Elliptical star coral Favia speciosa, photographed by Utsunomiya.

For today's random taxon, I drew the Faviinae. This is a subfamily within the Faviidae, commonly known as 'brain corals' and recognised as an important family among the tropical reef-builders. Families of corals have generally been distinguished by the arrangement and morphology of skeletal structures within the coral cup: Faviidae were characterised by having trabeculae (the calcareous fibres forming the basis of the skeletal septa) arranged in one or two fans, with more or less regular marginal teeth at the top of the septum. The Faviidae were divided into two subfamilies, the Faviinae and Montastreinae, based on whether the budding of polyps takes place inside (Faviinae) or outside (Montastreinae) the individual cups in a colony. Several genera recognised within the Faviinae were mostly distinguished by their colony form and how the individual polyps are arranged (Budd & Stolarski 2011).

Leptoria phrygia, photographed by Neville Coleman.

And if any of you were wondering about the use of the past tense in the last paragraph, that is because more recent studies have been pretty unanimous in indicating that the system just described is in need of a significant shake-up. As noted here in an earlier post, molecular studies have indicated that coral taxa distinguished by septal characters are widely problematic. A broad phylogenetic study of corals by Fukami et al. (2008) found that, of sixteen recognised families tested, eleven were polyphyletic. Faviidae, in particular, were scattered between no less than seven of the twelve supported clades identified by Fukami et al. within the broader 'robust clade'. Some of the larger genera, such as the type genus Favia, were also polyphyletic and dispersed between multiple clades. The level of discordance between morphological classification and molecular phylogeny is reflected by the fact that Fukami et al.'s large clade XVII, containing members of the families Faviidae, Merulinidae and Pectiniidae, has since been informally dubbed the 'Bigmessidae' (Huang et al. 2011). The 'Bigmessidae' also includes the genus Trachyphyllia, a morphologically very variable coral that is generally found free-living, either solitary or colonial, among the sand at the very base of coral reefs (Best & Hoeksema 1987).
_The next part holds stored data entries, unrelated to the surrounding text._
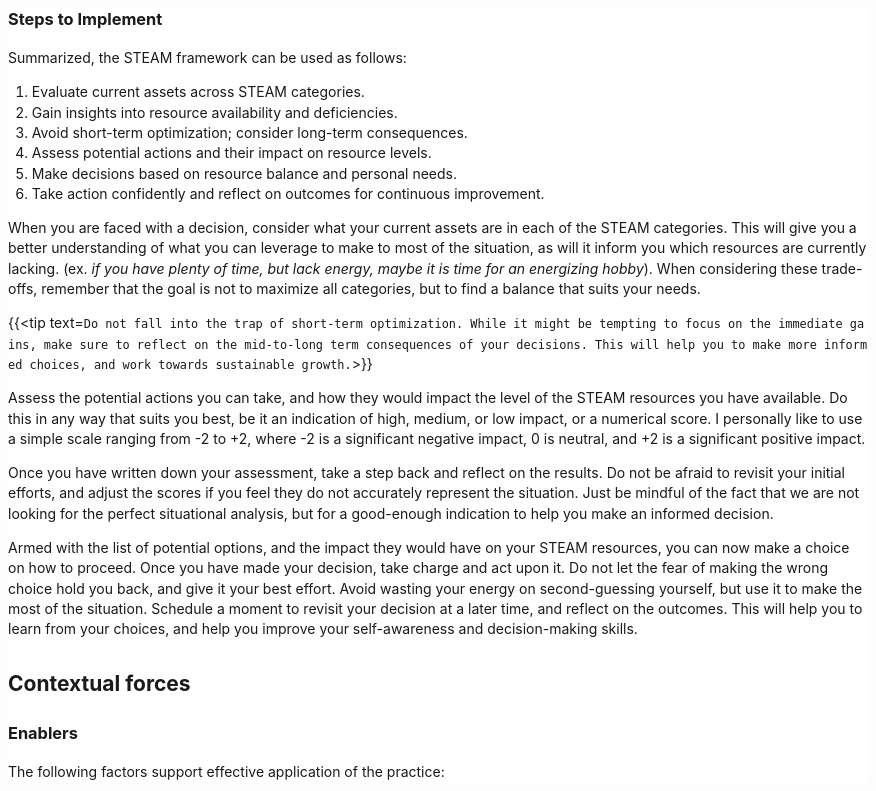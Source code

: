 ### Steps to Implement

Summarized, the STEAM framework can be used as follows:

1. Evaluate current assets across STEAM categories.
2. Gain insights into resource availability and deficiencies.
3. Avoid short-term optimization; consider long-term consequences.
4. Assess potential actions and their impact on resource levels.
5. Make decisions based on resource balance and personal needs.
6. Take action confidently and reflect on outcomes for continuous improvement.

When you are faced with a decision, consider what your current assets are in each of the STEAM categories.
This will give you a better understanding of what you can leverage to make to most of the situation,
as will it inform you which resources are currently lacking. (ex. _if you have plenty of time, but lack energy, maybe it is time for an
energizing hobby_). When considering these trade-offs, remember that the goal is not to maximize all categories, but to find a balance that suits your needs.

{{<tip text=`
Do not fall into the trap of short-term optimization. While it might be tempting to focus on the immediate gains, make sure to reflect on the
mid-to-long term consequences of your decisions. This will help you to make more informed choices, and work towards sustainable growth.
`>}}

Assess the potential actions you can take, and how they would impact the level of the STEAM resources you have available.
Do this in any way that suits you best, be it an indication of high, medium, or low impact, or a numerical score.
I personally like to use a simple scale ranging from -2 to +2, where -2 is a significant negative impact, 0 is neutral, and +2 is a significant positive impact.

Once you have written down your assessment, take a step back and reflect on the results. Do not be afraid to revisit your initial efforts, and
adjust the scores if you feel they do not accurately represent the situation. Just be mindful of the fact that we are not looking for the perfect
situational analysis, but for a good-enough indication to help you make an informed decision.

Armed with the list of potential options, and the impact they would have on your STEAM resources, you can now make a choice on how to proceed.
Once you have made your decision, take charge and act upon it. Do not let the fear of making the wrong choice hold you back, and give it your
best effort. Avoid wasting your energy on second-guessing yourself, but use it to make the most of the situation.
Schedule a moment to revisit your decision at a later time, and reflect on the outcomes. This will help you to learn from your choices, and help
you improve your self-awareness and decision-making skills.

## Contextual forces

### Enablers
The following factors support effective application of the practice:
Trachyphyllia has been treated by some authors as its own family, or regarded by others as an unusual member of the Faviinae.

Maze brain coral Goniastrea australensis, photographed by David Witherall.

As yet, no formal reclassification of the corals has been proposed, but when it eventually is, it is likely that there will be no Faviidae at all. The type species of the family, Favia fragum, is closely related to the type species of another family, Mussidae, and the latter name is the one with priority. Interestingly, both these taxa are found in the Atlantic Ocean, and the molecular phylogenies do support a separation of the Atlantic faviids from the Pacific species. Also, it is still possible that morphological characters will play their part in the coming coral reclassification: even though the broader scale features of the septa and colony form have proven vulnerable to convergence, smaller scale features of the skeletal microstructure promise to be less discordant with molecular phylogenies (Budd & Stolarski 2011).

REFERENCES

Best, M. B., & B. W. Hoeksema. 1987. New observations on scleractinian corals from Indonesia: 1. Free-living species belonging to the Faviina. Zoologische Mededelingen 61 (27): 387-403.

Budd, A. F., & J. Stolarski. 2011. Corallite wall and septal microstructure in scleractinian reef corals: comparison of molecular clades within the family Faviidae. Journal of Morphology 272: 66-88.

Fukami, H., C. A. Chen, A. F. Budd, A. Collins, C. Wallace, Y.-Y. Chuang, C. Chen, C.-F. Dai, K. Iwao, C. Sheppard & N. Knowlton. 2008. Mitochondrial and nuclear genes suggest that stony corals are monophyletic but most families of stony corals are not (order Scleractinia, class Anthozoa, phylum Cnidaria). PLoS ONE 3 (9): e3222.

Huang, D., W. Y. Licuanan, A. H. Baird & H. Fukami. 2011. Cleaning up the ‘Bigmessidae’: molecular phylogeny of scleractinian corals from Faviidae, Merulinidae, Pectiniidae and Trachyphylliidae. BMC Evolutionary Biology 11: 37.